Surprise Quiz Paradox

The fact that Friday can still be chosen is the kicker here. This means that even if the professor doesn’t use a randomization but simply decides for himself, with full knowledge of everything, which day the quiz will be on, he is free to pick M-Th and know that it will be a surprise. Because he could STILL have picked Friday, even though it wouldn’t then be a surprise.

That is the heart of the paradox. Friday can be chosen, knowing full well it will violate the surprise condition; but if Friday is NOT chosen, then any other day will fulfil the surprise condition. The students cannot truly know that Friday will not be chosen, because Friday has already been defined as a possibilty and the professor can employ any number of underlying reasons for choosing which day to have the quiz, including randomization. The students do not, according to the problem as defined, have access to the cause or reasons for which day is chosen.

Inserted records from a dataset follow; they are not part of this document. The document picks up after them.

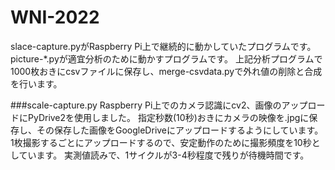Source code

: # WNI-2022
slace-capture.pyがRaspberry Pi上で継続的に動かしていたプログラムです。
picture-*.pyが適宜分析のために動かすプログラムです。
上記分析プログラムで1000枚おきにcsvファイルに保存し、merge-csvdata.pyで外れ値の削除と合成を行います。

###scale-capture.py
Raspberry Pi上でのカメラ認識にcv2、画像のアップロードにPyDrive2を使用しました。
指定秒数(10秒)おきにカメラの映像を.jpgに保存し、その保存した画像をGoogleDriveにアップロードするようにしています。
1枚撮影するごとにアップロードするので、安定動作のために撮影頻度を10秒としています。
実測値読みで、1サイクルが3-4秒程度で残りが待機時間です。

I suppose you could then revive the paradox by modifying it slightly, " the professor then tells the students he will not choose a day where the quiz being on that day would be known before the quiz is announced." In that case Friday is off the table from the start, which alters the condition “there will be a quiz M-F next week” to “there will be a quiz M-Th next week”. So the problem itself is different. That’s the essence of the paradox, it just depends on how you define the selection methodology behind why the day of the quiz was chosen. If there is a randomization factor then it is possible to have a surprise quiz M-Th; if the professor promises not to pick what amounts to Friday, then the problem is changed and we aren’t even talking about the same situation anymore. So to uphold the M-F condition as defined by the professor, it could not be the case that the professor would himself rule out Friday as an option, therefore if Friday is still possible all conditions of the situation are upheld, so long as Friday is not actually selected.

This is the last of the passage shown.